For the greater good
If that is the case, then the larger organization must decide whether to continue using the same care plan, revise care so that patients remain longer in the subacute facility, or adjust the capitation payment to reflect more home care services and less subacute care. Whatever the decision, somebody loses for the greater good of the organization.
Diminished independence will also come in the form of abdicating patient flow to central function: a case manager. There needs to be a central case management function that guides patients from one point in the continuum to the next, working closely with case managers at the individual provider level, Buckley says.
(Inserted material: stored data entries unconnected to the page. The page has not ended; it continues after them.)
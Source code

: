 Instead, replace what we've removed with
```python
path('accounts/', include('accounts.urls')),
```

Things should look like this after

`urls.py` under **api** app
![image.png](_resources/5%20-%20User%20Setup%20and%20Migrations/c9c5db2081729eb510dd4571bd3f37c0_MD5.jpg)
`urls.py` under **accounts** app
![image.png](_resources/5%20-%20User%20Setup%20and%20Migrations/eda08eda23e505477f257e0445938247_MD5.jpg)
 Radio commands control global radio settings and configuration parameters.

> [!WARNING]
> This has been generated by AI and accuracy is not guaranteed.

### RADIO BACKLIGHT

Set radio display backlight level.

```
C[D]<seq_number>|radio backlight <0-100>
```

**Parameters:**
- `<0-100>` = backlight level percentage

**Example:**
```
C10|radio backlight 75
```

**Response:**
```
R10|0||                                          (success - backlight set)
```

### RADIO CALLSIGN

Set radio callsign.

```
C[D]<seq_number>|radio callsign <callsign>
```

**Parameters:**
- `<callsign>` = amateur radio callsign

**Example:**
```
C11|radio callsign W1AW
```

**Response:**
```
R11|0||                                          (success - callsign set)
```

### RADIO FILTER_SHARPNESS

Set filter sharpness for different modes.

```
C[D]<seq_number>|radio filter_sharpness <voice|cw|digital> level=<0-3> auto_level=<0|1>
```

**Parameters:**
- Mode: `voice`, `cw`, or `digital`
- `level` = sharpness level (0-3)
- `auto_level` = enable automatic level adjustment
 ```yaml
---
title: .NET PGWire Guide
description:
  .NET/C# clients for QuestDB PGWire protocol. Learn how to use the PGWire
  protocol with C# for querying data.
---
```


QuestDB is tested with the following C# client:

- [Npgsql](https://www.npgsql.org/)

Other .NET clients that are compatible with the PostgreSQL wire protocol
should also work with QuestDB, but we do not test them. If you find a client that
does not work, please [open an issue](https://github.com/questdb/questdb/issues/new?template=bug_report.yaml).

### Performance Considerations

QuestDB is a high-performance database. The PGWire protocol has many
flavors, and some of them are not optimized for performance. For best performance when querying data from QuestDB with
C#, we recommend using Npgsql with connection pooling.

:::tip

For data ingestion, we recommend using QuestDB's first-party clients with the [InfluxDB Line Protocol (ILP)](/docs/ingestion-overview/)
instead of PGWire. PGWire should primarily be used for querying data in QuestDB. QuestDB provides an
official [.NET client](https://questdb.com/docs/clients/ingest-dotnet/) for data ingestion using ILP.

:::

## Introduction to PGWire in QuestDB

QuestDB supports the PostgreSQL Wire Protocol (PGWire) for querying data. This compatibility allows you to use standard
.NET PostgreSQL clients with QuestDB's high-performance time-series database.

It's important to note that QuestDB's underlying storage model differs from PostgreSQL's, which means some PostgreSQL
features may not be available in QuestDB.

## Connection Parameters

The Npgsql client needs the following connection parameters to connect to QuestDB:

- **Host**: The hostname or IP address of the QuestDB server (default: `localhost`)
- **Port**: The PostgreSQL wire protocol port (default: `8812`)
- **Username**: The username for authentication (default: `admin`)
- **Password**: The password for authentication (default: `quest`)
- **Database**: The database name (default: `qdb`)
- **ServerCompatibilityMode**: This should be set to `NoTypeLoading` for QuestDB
While it would be difficult, if not impossible, to develop clinical paths that cover the entire continuum, the central case manager will have to work with provider case managers in developing clinical paths for each provider site.
"It’s clear that you have to have [clinical] paths at each level of care, or at least the acute care, subacute, home health, and comprehensive rehabilitation facility," Buckley says. "You have them to make sure resources are being used correctly, and you need a strong case management at each level. And you have to have some integrating function to make sure that all these processes are working appropriately and effectively."
As managed care proliferates and Medicare reimbursement is reduced, the knee-jerk reaction of some post-acute providers would be to focus on reallocation of costs to compensate for reductions in payment. But the key to long-term success lies in managing costs by placing patients in the most appropriate setting.
"To succeed in the long term, providers must think not in terms of enhancing reimbursement, but in terms of controlling and managing costs, and in terms of episodes of care rather then units of service," Buckley says. "This requires placing patients in the most clinically appropriate and lowest cost setting and moving them through the continuum as dictated by patient needs."